DS Research: Container Handling Capacity to Rise by 260 Mn TEU in Five Years

ContainersIllustration. Image Courtesy: Pxhere under CC0 Creative Commons license

Container handling capacity is projected to increase by 260 million TEU until 2023, developing more in line with demand, German market research company DS Research said in its latest report. 

In addition, container port demand is forecasted to increase by 210 million TEU until the abovementioned year.

As informed, around 350 expansion projects target to supply 270 million TEU additional container handling capacity by 2023. However, chances for completion vary regionally from 40% to 70%.

Developers are in general too optimistic regarding the expansion of existing facilities or the construction of greenfield sites, the company claims. The scope and timing of projects are usually adjusted to market demand, resulting in projects getting downsized, postponed or canceled, according to DS Research.

“The purpose of project announcements is to attract interest from investors and potential customers. Therefore, what is announced usually exceeds what is actually built,” analyst Daniel Schaefer explained.

“At the same time, we expect that about 2/3rd of the expansion projects included in our project pipeline will in fact get completed, with execution rates ranging from 40% for North Africa to about 70% for South East Asia and Oceania,” he added.

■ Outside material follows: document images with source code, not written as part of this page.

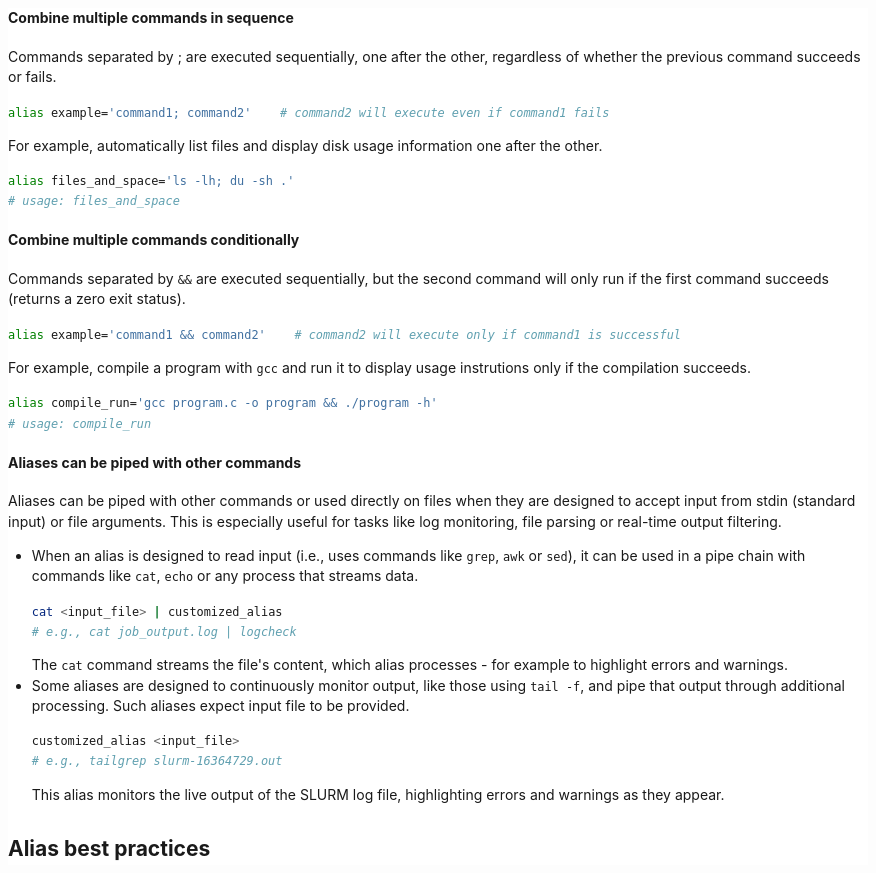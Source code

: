 #### Combine multiple commands in sequence

Commands separated by ; are executed sequentially, one after the other, regardless of whether the previous command succeeds or fails.
```bash
alias example='command1; command2'    # command2 will execute even if command1 fails
```
For example, automatically list files and display disk usage information one after the other.
```bash
alias files_and_space='ls -lh; du -sh .'
# usage: files_and_space
```

#### Combine multiple commands conditionally

Commands separated by `&&` are executed sequentially, but the second command will only run if the first command succeeds (returns a zero exit status).
```bash
alias example='command1 && command2'    # command2 will execute only if command1 is successful
```

For example, compile a program with `gcc` and run it to display usage instrutions only if the compilation succeeds.
```bash
alias compile_run='gcc program.c -o program && ./program -h'
# usage: compile_run
```

#### Aliases can be piped with other commands

Aliases can be piped with other commands or used directly on files when they are designed to accept input from stdin (standard input) or file arguments. 
This is especially useful for tasks like log monitoring, file parsing or real-time output filtering. 

* When an alias is designed to read input (i.e., uses commands like `grep`, `awk` or `sed`), it can be used in a pipe chain with commands like `cat`, `echo` or any process that streams data.
  ```bash
  cat <input_file> | customized_alias
  # e.g., cat job_output.log | logcheck
  ```
  The `cat` command streams the file's content, which alias processes - for example to highlight errors and warnings.
* Some aliases are designed to continuously monitor output, like those using `tail -f`, and pipe that output through additional processing. Such aliases expect input file to be provided.
  ```bash
  customized_alias <input_file> 
  # e.g., tailgrep slurm-16364729.out
  ```
  This alias monitors the live output of the SLURM log file, highlighting errors and warnings as they appear.

</div>

## Alias best practices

Due to a number of reasons, container handling capacity has increased at a relatively constant level of 40 to 50 million TEU per year, largely exceeding demand growth. Some 300 projects consisting of 185 million TEU new capacity have been reportedly built during the last 4 years, whereas container throughput increased by only 63 million TEU. As trade tensions grow and terminal utilization rates are overall low, terminal operators tend to be more hesitant regarding new terminal investments.

Construction activities for specific regions and for terminal automation projects remain to be strong. Larger container terminal projects cluster at the US East Coast, the Mediterranean Sea, the Suez Canal, the Persian Gulf and the Strait of Malacca – moving away from Northern Europe and the Panama Canal. However, the majority of the listed projects are small or medium sized – about 75% of all projects scheduled for completion until 2023 include a capacity expansion of below 1 million TEU.

“We have seen a definite trend where many global concessions are being let on the basis as a multi-purpose terminal, that means containers plus dry bulk or breakbulk facilities and an increasing interest of international operators in these kinds of facilities as well as in inland services,“ Schaefer further said.